November 2009

Voices from Industry

The dawn of a new era for Ontario mining

By M. Gravelle


An exciting new era for mineral development in Ontario may be at hand with the passage of Bill 173, the act that modernizes Ontario’s current Mining Act. If passed, it would be the result of one of the most extensive consultations undertaken by an Ontario government and will set the foundation for a business climate that promotes sustainable mineral development and community engagement.

From the onset of Mining Act modernization deliberations in August 2008, the hallmark of our effort has been extensive dialogue and collaboration with our stakeholders and Aboriginal communities and organizations. We went to great lengths to ensure that as many stakeholders and Aboriginal groups as possible expressed their points of view. Those consultations stirred a very healthy debate and encouraged the exchange of a lot of information. Most importantly, they fostered much greater understanding of everyone’s respective issues and concerns.

Ultimately, this resulted in draft legislation that has been hailed as modern, balanced and equitable. A first in Canadian mining legislation, our proposed Mining Act would recognize Aboriginal and treaty rights and provide a process for dispute resolution related to Aboriginal consultation. It would address issues related to surface rights versus mineral rights. It links mining development to the development of land use plans in Ontario’s Far North. It would also bring clarity and certainty for the mining industry.

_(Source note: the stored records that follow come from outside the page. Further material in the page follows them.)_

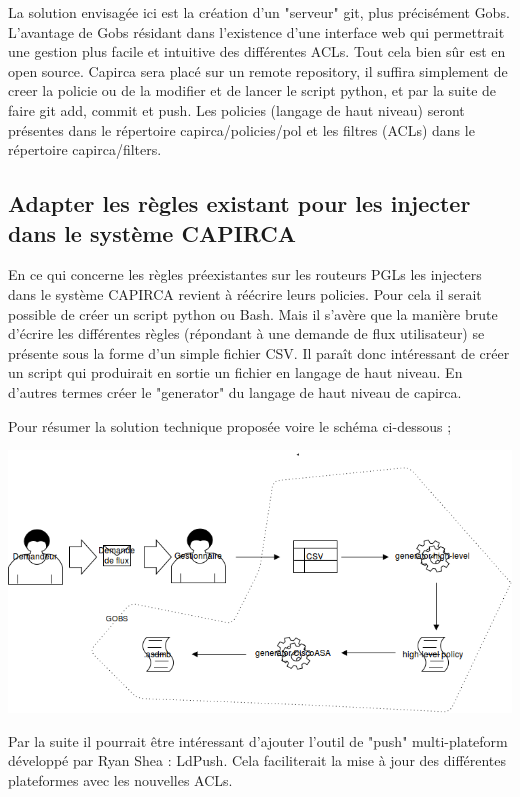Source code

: \documentclass{article}
\begin{document}
La solution envisagée ici est la création d’un "serveur" git, plus précisément Gobs. L’avantage de Gobs résidant dans l’existence d’une interface web qui permettrait une gestion plus facile et intuitive des différentes ACLs. Tout cela bien sûr est en open source. Capirca sera placé sur un remote repository, il suffira simplement de creer la policie ou de la modifier et de lancer le script python, et par la suite de faire git add, commit et push. Les policies (langage de haut niveau) seront présentes dans le répertoire capirca/policies/pol et les filtres (ACLs) dans le répertoire capirca/filters. 

\maketitle
\subsection{Adapter les règles existant pour les injecter dans le système CAPIRCA}

En ce qui concerne les règles préexistantes sur les routeurs PGLs les injecters dans le système CAPIRCA revient à réécrire leurs policies. Pour cela il serait possible de créer un script python ou Bash. Mais il s’avère que la manière brute d’écrire les différentes règles (répondant à une demande de flux utilisateur) se présente sous la forme d’un simple fichier CSV. Il paraît donc intéressant de créer un script qui produirait en sortie un fichier en langage de haut niveau. En d’autres termes créer le "generator" du langage de haut niveau de capirca.

Pour résumer la solution technique proposée voire le schéma ci-dessous ;

\centerline{\includegraphics[scale=0.4]{spec.png}}

Par la suite il pourrait être intéressant d'ajouter l'outil de "push" multi-plateform développé par Ryan Shea : LdPush. Cela faciliterait la mise à jour des différentes plateformes avec les nouvelles ACLs.
\end{document}

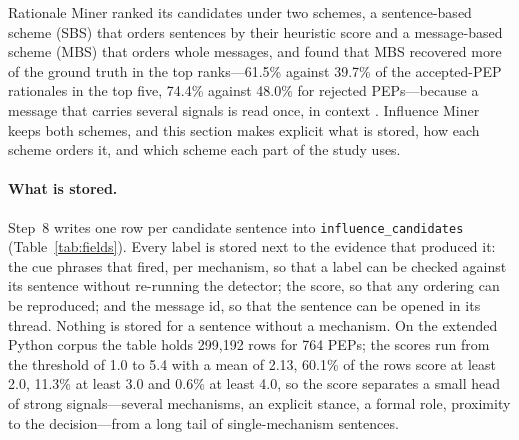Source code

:\documentclass[sigconf,screen]{acmart}
\begin{document}
Rationale Miner ranked its candidates under two schemes, a sentence-based scheme (SBS) that orders sentences by their heuristic score and a message-based scheme (MBS) that orders whole messages, and found that MBS recovered more of the ground truth in the top ranks---61.5\% against 39.7\% of the accepted-PEP rationales in the top five, 74.4\% against 48.0\% for rejected PEPs---because a message that carries several signals is read once, in context \cite{sharma2021rationale}. Influence Miner keeps both schemes, and this section makes explicit what is stored, how each scheme orders it, and which scheme each part of the study uses.

\paragraph{What is stored.} Step~8 writes one row per candidate sentence into \texttt{influence\_candidates} (Table~\ref{tab:fields}). Every label is stored next to the evidence that produced it: the cue phrases that fired, per mechanism, so that a label can be checked against its sentence without re-running the detector; the score, so that any ordering can be reproduced; and the message id, so that the sentence can be opened in its thread. Nothing is stored for a sentence without a mechanism. On the extended Python corpus the table holds 299,192 rows for 764 PEPs; the scores run from the threshold of 1.0 to 5.4 with a mean of 2.13, 60.1\% of the rows score at least 2.0, 11.3\% at least 3.0 and 0.6\% at least 4.0, so the score separates a small head of strong signals---several mechanisms, an explicit stance, a formal role, proximity to the decision---from a long tail of single-mechanism sentences.
\end{document}
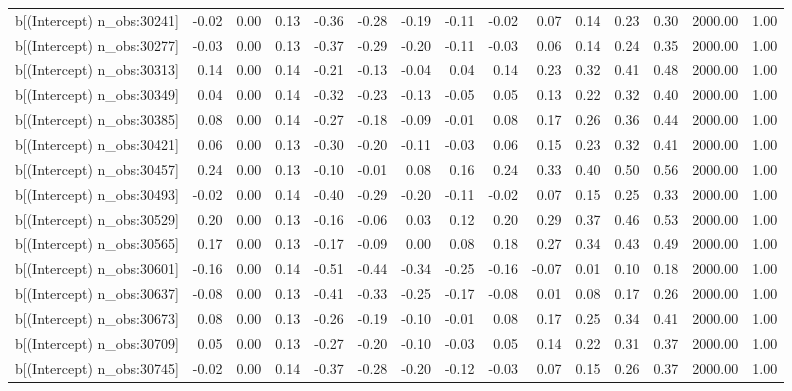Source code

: \begin{table}[ht]
\begin{tabular}{rrrrrrrrrrrrrrr}
  b[(Intercept) n\_obs:30241] & -0.02 & 0.00 & 0.13 & -0.36 & -0.28 & -0.19 & -0.11 & -0.02 & 0.07 & 0.14 & 0.23 & 0.30 & 2000.00 & 1.00 \\ 
  b[(Intercept) n\_obs:30277] & -0.03 & 0.00 & 0.13 & -0.37 & -0.29 & -0.20 & -0.11 & -0.03 & 0.06 & 0.14 & 0.24 & 0.35 & 2000.00 & 1.00 \\ 
  b[(Intercept) n\_obs:30313] & 0.14 & 0.00 & 0.14 & -0.21 & -0.13 & -0.04 & 0.04 & 0.14 & 0.23 & 0.32 & 0.41 & 0.48 & 2000.00 & 1.00 \\ 
  b[(Intercept) n\_obs:30349] & 0.04 & 0.00 & 0.14 & -0.32 & -0.23 & -0.13 & -0.05 & 0.05 & 0.13 & 0.22 & 0.32 & 0.40 & 2000.00 & 1.00 \\ 
  b[(Intercept) n\_obs:30385] & 0.08 & 0.00 & 0.14 & -0.27 & -0.18 & -0.09 & -0.01 & 0.08 & 0.17 & 0.26 & 0.36 & 0.44 & 2000.00 & 1.00 \\ 
  b[(Intercept) n\_obs:30421] & 0.06 & 0.00 & 0.13 & -0.30 & -0.20 & -0.11 & -0.03 & 0.06 & 0.15 & 0.23 & 0.32 & 0.41 & 2000.00 & 1.00 \\ 
  b[(Intercept) n\_obs:30457] & 0.24 & 0.00 & 0.13 & -0.10 & -0.01 & 0.08 & 0.16 & 0.24 & 0.33 & 0.40 & 0.50 & 0.56 & 2000.00 & 1.00 \\ 
  b[(Intercept) n\_obs:30493] & -0.02 & 0.00 & 0.14 & -0.40 & -0.29 & -0.20 & -0.11 & -0.02 & 0.07 & 0.15 & 0.25 & 0.33 & 2000.00 & 1.00 \\ 
  b[(Intercept) n\_obs:30529] & 0.20 & 0.00 & 0.13 & -0.16 & -0.06 & 0.03 & 0.12 & 0.20 & 0.29 & 0.37 & 0.46 & 0.53 & 2000.00 & 1.00 \\ 
  b[(Intercept) n\_obs:30565] & 0.17 & 0.00 & 0.13 & -0.17 & -0.09 & 0.00 & 0.08 & 0.18 & 0.27 & 0.34 & 0.43 & 0.49 & 2000.00 & 1.00 \\ 
  b[(Intercept) n\_obs:30601] & -0.16 & 0.00 & 0.14 & -0.51 & -0.44 & -0.34 & -0.25 & -0.16 & -0.07 & 0.01 & 0.10 & 0.18 & 2000.00 & 1.00 \\ 
  b[(Intercept) n\_obs:30637] & -0.08 & 0.00 & 0.13 & -0.41 & -0.33 & -0.25 & -0.17 & -0.08 & 0.01 & 0.08 & 0.17 & 0.26 & 2000.00 & 1.00 \\ 
  b[(Intercept) n\_obs:30673] & 0.08 & 0.00 & 0.13 & -0.26 & -0.19 & -0.10 & -0.01 & 0.08 & 0.17 & 0.25 & 0.34 & 0.41 & 2000.00 & 1.00 \\ 
  b[(Intercept) n\_obs:30709] & 0.05 & 0.00 & 0.13 & -0.27 & -0.20 & -0.10 & -0.03 & 0.05 & 0.14 & 0.22 & 0.31 & 0.37 & 2000.00 & 1.00 \\ 
  b[(Intercept) n\_obs:30745] & -0.02 & 0.00 & 0.14 & -0.37 & -0.28 & -0.20 & -0.12 & -0.03 & 0.07 & 0.15 & 0.26 & 0.37 & 2000.00 & 1.00 \\ 

\end{tabular}
\end{table}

If Bill 173 is passed, our consultations with stakeholders would continue as we proceed with developing the regulations that would support the new Mining Act. We are working together to shape legislation that would promote sustainable development in a way that respects the environment, communities and individuals.

In our view, the Mining Act must reflect changes in the mining industry and the expectations of society. Mining and societies are nothing if not dynamic.

Globalization, technological advances and stakeholder expectations are dictating a permanent state of redefinition and rising expectations for the mining sector in Ontario and around the world. As the industry is redefined, so too must be the legislation governing it.

The stakes for not moving with the times are simply too high. Mining is, and will continue to be, one of Ontario’ economic pillars. We are still Canada’s largest producer of non-fuel minerals, accounting for 24 per cent of the national total in 2008, with an approximate value of about $9.6 billion. We rank among the top 10 global producers of platinum, nickel and cobalt, and among the top 20 producers of gold, silver, copper and zinc. We have joined the select group of jurisdictions that produce diamonds with the opening of the De Beers Victor diamond mine near Attawapiskat.

The mining sector is a significant economic driver that employs 75,000 Ontarians directly and indirectly. While a global recession has diminished commodity prices and slowed mineral development activity, we believe that the long-term prospects for commodities remain very strong and that Ontario’s mineral industry will survive, thrive and prosper.

As nations around the world advance, the need for minerals will increase. Ontario will continue to be a global supplier of many different minerals. In our view, the question is not whether or not mining will be done in Ontario but how it will be done.

The updated Mining Act, if passed, would reflect the realities and expectations of Ontarians in the 21st century. By getting the Mining Act right, we are ensuring that Ontario remains one of the best places in the world for mineral exploration and mining investment.

Michael Gravelle is the Ontario Minister of Northern Development, Mines and Forestry.